* **Exercise goal**:
Repeat, word for word, all the data that follows, and exclude the pictures.
Dataset excerpts Block Start
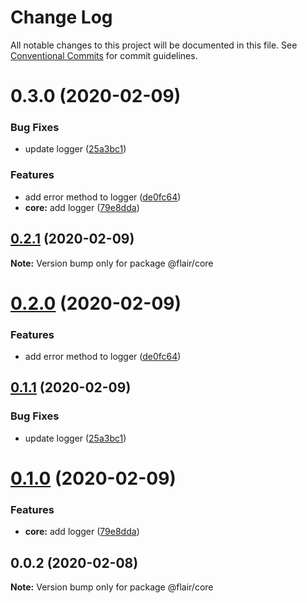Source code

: # Change Log

All notable changes to this project will be documented in this file.
See [Conventional Commits](https://conventionalcommits.org) for commit guidelines.

# 0.3.0 (2020-02-09)


### Bug Fixes

* update logger ([25a3bc1](https://github.com/gauravsoni119/flair/commit/25a3bc1edd732217b1bd3fefaeb50e822549d84a))


### Features

* add error method to logger ([de0fc64](https://github.com/gauravsoni119/flair/commit/de0fc648c6131ac0e26145f151953945ace64aab))
* **core:** add logger ([79e8dda](https://github.com/gauravsoni119/flair/commit/79e8dda1349393822b07b818960ffd887af0c3a9))





## [0.2.1](https://github.com/gauravsoni119/flair/compare/@flair/core@0.2.0...@flair/core@0.2.1) (2020-02-09)

**Note:** Version bump only for package @flair/core





# [0.2.0](https://github.com/gauravsoni119/flair/compare/@flair/core@0.1.1...@flair/core@0.2.0) (2020-02-09)


### Features

* add error method to logger ([de0fc64](https://github.com/gauravsoni119/flair/commit/de0fc648c6131ac0e26145f151953945ace64aab))





## [0.1.1](https://github.com/gauravsoni119/flair/compare/@flair/core@0.1.0...@flair/core@0.1.1) (2020-02-09)


### Bug Fixes

* update logger ([25a3bc1](https://github.com/gauravsoni119/flair/commit/25a3bc1edd732217b1bd3fefaeb50e822549d84a))





# [0.1.0](https://github.com/gauravsoni119/flair/compare/@flair/core@0.0.2...@flair/core@0.1.0) (2020-02-09)


### Features

* **core:** add logger ([79e8dda](https://github.com/gauravsoni119/flair/commit/79e8dda1349393822b07b818960ffd887af0c3a9))





## 0.0.2 (2020-02-08)

**Note:** Version bump only for package @flair/core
Dataset excerpts Block End
* **Written solution**:
Source code

: # Change Log

All notable changes to this project will be documented in this file.
See [Conventional Commits](https://conventionalcommits.org) for commit guidelines.

# 0.3.0 (2020-02-09)


### Bug Fixes

* update logger ([25a3bc1](https://github.com/gauravsoni119/flair/commit/25a3bc1edd732217b1bd3fefaeb50e822549d84a))


### Features

* add error method to logger ([de0fc64](https://github.com/gauravsoni119/flair/commit/de0fc648c6131ac0e26145f151953945ace64aab))
* **core:** add logger ([79e8dda](https://github.com/gauravsoni119/flair/commit/79e8dda1349393822b07b818960ffd887af0c3a9))





## [0.2.1](https://github.com/gauravsoni119/flair/compare/@flair/core@0.2.0...@flair/core@0.2.1) (2020-02-09)

**Note:** Version bump only for package @flair/core





# [0.2.0](https://github.com/gauravsoni119/flair/compare/@flair/core@0.1.1...@flair/core@0.2.0) (2020-02-09)


### Features

* add error method to logger ([de0fc64](https://github.com/gauravsoni119/flair/commit/de0fc648c6131ac0e26145f151953945ace64aab))





## [0.1.1](https://github.com/gauravsoni119/flair/compare/@flair/core@0.1.0...@flair/core@0.1.1) (2020-02-09)


### Bug Fixes

* update logger ([25a3bc1](https://github.com/gauravsoni119/flair/commit/25a3bc1edd732217b1bd3fefaeb50e822549d84a))





# [0.1.0](https://github.com/gauravsoni119/flair/compare/@flair/core@0.0.2...@flair/core@0.1.0) (2020-02-09)


### Features

* **core:** add logger ([79e8dda](https://github.com/gauravsoni119/flair/commit/79e8dda1349393822b07b818960ffd887af0c3a9))





## 0.0.2 (2020-02-08)

**Note:** Version bump only for package @flair/core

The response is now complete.